◆ Exercise directions ◆
Take the records below from their first line to the line with "Então falando serio", and restate those lines word for word.
--------------------------------------------------
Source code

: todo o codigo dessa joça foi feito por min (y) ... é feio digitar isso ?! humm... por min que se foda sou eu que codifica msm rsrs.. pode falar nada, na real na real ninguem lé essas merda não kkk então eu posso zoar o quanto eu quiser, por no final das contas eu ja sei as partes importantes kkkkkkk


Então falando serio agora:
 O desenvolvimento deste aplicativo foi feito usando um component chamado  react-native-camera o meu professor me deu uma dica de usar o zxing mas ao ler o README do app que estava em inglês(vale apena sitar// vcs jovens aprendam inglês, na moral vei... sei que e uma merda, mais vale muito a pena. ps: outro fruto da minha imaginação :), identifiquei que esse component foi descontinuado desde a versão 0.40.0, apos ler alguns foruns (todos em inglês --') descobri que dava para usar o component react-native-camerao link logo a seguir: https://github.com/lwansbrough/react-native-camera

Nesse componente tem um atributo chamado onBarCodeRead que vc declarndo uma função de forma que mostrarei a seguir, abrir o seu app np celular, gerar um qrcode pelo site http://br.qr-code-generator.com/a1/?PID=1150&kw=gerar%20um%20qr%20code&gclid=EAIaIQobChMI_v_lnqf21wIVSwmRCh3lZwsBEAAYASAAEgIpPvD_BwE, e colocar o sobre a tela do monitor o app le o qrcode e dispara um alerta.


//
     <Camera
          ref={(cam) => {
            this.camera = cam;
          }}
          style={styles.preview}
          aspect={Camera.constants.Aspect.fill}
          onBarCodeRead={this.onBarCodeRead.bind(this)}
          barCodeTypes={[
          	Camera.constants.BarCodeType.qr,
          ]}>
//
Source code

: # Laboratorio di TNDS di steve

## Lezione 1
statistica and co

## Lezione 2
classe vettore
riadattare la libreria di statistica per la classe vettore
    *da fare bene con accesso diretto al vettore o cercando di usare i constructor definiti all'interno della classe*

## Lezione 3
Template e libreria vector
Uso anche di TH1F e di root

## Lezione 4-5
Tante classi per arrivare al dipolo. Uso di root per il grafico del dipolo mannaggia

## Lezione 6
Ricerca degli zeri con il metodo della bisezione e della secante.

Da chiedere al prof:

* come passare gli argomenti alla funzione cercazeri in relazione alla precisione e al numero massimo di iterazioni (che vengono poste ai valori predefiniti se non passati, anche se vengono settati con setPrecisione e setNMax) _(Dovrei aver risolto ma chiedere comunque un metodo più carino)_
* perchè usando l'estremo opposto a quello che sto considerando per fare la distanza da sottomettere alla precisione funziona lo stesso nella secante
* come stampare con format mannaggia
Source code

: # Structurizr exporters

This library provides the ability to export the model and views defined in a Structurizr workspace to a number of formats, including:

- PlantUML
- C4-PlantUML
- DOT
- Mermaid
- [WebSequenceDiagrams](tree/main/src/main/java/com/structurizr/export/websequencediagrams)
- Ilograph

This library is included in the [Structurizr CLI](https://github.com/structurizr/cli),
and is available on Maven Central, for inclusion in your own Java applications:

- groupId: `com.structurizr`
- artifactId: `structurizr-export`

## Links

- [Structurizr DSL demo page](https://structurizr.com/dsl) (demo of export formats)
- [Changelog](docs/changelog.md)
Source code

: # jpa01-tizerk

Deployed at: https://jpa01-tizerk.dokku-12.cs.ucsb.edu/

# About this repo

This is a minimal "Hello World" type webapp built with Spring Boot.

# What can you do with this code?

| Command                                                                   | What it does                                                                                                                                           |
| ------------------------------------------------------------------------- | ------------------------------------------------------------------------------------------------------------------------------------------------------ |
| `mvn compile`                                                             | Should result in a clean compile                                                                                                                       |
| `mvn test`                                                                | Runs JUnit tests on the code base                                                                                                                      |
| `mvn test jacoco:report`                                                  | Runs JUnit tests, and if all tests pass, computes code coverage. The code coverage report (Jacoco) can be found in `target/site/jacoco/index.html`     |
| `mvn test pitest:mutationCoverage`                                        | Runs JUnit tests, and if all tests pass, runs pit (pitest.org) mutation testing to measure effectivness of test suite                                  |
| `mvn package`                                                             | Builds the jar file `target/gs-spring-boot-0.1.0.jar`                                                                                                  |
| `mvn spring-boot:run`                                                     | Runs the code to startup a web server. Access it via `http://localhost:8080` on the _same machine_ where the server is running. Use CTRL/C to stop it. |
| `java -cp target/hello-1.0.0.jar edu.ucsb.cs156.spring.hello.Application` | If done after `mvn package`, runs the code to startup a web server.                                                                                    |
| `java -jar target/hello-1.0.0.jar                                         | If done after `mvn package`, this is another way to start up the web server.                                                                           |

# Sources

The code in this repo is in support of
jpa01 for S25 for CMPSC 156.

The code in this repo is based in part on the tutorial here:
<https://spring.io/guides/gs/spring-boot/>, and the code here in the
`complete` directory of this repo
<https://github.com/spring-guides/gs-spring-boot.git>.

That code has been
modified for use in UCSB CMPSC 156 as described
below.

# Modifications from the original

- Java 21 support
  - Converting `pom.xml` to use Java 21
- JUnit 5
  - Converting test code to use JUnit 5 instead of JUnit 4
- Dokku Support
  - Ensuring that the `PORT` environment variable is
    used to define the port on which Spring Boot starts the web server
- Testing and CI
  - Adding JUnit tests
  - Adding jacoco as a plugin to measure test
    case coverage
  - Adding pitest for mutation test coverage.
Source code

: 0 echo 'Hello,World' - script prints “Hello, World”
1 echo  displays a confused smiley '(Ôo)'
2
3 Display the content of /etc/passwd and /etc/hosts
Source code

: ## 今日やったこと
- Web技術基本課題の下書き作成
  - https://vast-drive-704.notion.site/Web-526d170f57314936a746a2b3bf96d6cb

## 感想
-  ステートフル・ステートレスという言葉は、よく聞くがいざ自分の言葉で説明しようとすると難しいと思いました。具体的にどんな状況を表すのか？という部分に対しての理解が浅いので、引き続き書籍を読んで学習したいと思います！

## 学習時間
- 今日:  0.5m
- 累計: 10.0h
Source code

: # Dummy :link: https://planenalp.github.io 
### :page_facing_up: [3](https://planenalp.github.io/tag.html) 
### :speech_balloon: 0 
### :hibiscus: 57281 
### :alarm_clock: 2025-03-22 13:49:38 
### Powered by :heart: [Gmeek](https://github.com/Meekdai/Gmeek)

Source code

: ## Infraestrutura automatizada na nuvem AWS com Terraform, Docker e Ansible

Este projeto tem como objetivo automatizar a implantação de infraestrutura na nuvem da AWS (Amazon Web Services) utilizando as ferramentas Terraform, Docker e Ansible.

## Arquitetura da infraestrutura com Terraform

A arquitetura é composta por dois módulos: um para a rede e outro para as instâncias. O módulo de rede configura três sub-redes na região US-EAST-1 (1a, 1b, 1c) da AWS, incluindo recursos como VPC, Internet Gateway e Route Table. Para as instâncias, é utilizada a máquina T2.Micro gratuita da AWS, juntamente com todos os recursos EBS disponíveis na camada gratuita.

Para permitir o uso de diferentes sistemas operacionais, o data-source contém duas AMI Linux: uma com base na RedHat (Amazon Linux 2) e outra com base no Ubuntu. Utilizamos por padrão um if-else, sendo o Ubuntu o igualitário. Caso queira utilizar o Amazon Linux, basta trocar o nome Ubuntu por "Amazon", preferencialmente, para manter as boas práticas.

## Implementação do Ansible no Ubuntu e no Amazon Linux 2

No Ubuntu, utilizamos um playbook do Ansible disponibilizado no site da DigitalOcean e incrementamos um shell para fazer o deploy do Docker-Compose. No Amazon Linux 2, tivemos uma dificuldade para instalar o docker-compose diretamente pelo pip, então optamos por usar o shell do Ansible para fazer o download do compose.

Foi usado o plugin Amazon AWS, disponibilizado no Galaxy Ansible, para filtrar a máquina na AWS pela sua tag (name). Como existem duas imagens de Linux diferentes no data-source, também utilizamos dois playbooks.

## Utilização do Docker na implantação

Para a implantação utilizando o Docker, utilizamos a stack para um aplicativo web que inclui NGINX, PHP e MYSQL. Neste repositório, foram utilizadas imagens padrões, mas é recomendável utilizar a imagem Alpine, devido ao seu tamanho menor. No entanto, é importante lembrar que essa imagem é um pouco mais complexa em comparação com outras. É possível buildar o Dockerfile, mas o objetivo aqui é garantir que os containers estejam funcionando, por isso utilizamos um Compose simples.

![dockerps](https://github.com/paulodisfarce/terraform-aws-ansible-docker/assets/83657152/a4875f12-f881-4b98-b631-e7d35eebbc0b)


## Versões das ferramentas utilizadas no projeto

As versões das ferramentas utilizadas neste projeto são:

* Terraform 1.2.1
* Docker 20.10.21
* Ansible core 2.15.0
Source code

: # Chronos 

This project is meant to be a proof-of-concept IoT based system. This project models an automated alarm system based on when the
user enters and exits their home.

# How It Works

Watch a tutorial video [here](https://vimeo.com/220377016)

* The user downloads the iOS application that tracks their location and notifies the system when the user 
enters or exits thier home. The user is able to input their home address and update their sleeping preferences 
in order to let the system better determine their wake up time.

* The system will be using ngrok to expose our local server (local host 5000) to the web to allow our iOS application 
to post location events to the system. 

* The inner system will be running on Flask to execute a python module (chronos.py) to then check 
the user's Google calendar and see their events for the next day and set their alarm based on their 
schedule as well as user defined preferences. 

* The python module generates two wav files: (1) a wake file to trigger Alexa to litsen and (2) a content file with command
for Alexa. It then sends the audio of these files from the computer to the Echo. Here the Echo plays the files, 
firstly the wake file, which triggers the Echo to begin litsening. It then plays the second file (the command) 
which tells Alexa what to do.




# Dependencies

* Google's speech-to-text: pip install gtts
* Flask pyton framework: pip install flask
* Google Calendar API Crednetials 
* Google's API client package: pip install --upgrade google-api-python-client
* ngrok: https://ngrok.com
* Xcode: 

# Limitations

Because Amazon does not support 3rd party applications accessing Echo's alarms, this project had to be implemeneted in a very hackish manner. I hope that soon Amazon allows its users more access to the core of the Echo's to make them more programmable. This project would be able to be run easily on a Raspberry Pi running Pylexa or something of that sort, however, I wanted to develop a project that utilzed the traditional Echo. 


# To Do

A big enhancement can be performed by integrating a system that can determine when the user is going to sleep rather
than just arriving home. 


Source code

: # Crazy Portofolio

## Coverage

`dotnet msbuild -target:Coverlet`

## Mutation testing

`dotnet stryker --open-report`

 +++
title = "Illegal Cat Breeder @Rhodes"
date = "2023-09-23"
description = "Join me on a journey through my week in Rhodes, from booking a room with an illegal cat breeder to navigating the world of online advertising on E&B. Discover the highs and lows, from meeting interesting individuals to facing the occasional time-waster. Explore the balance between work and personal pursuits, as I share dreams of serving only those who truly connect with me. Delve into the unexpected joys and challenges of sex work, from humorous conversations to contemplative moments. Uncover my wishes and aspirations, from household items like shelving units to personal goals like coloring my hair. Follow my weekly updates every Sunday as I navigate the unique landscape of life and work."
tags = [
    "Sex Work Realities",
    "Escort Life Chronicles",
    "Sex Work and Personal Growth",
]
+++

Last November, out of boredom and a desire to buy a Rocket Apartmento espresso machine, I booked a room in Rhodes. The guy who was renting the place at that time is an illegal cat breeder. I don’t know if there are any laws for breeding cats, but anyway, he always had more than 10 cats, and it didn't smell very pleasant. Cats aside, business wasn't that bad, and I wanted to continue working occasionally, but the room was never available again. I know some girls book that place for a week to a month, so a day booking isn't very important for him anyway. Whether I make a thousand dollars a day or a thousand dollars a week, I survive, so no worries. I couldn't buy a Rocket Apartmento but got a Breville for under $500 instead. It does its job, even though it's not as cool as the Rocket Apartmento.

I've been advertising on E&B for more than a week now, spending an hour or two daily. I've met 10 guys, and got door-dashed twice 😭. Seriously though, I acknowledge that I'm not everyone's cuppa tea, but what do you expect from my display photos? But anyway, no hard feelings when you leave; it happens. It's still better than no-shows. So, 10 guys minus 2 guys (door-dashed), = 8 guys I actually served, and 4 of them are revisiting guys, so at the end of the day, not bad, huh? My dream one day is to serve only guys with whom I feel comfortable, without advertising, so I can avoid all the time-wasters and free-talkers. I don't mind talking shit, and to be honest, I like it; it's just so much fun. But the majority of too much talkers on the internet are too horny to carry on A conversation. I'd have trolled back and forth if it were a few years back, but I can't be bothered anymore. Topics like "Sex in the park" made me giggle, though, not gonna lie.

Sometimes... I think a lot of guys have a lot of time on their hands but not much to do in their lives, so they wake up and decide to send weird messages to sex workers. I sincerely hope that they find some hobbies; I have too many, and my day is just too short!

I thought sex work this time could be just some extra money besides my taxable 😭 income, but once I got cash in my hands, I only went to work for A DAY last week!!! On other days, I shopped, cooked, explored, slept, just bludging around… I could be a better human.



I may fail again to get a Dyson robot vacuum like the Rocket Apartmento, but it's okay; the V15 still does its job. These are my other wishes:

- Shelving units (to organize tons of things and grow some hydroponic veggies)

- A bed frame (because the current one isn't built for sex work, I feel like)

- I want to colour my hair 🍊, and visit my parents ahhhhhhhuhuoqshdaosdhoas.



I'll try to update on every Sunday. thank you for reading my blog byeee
--------------------------------------------------
◆ Task response ◆
Source code

: todo o codigo dessa joça foi feito por min (y) ... é feio digitar isso ?! humm... por min que se foda sou eu que codifica msm rsrs.. pode falar nada, na real na real ninguem lé essas merda não kkk então eu posso zoar o quanto eu quiser, por no final das contas eu ja sei as partes importantes kkkkkkk


Então falando serio agora:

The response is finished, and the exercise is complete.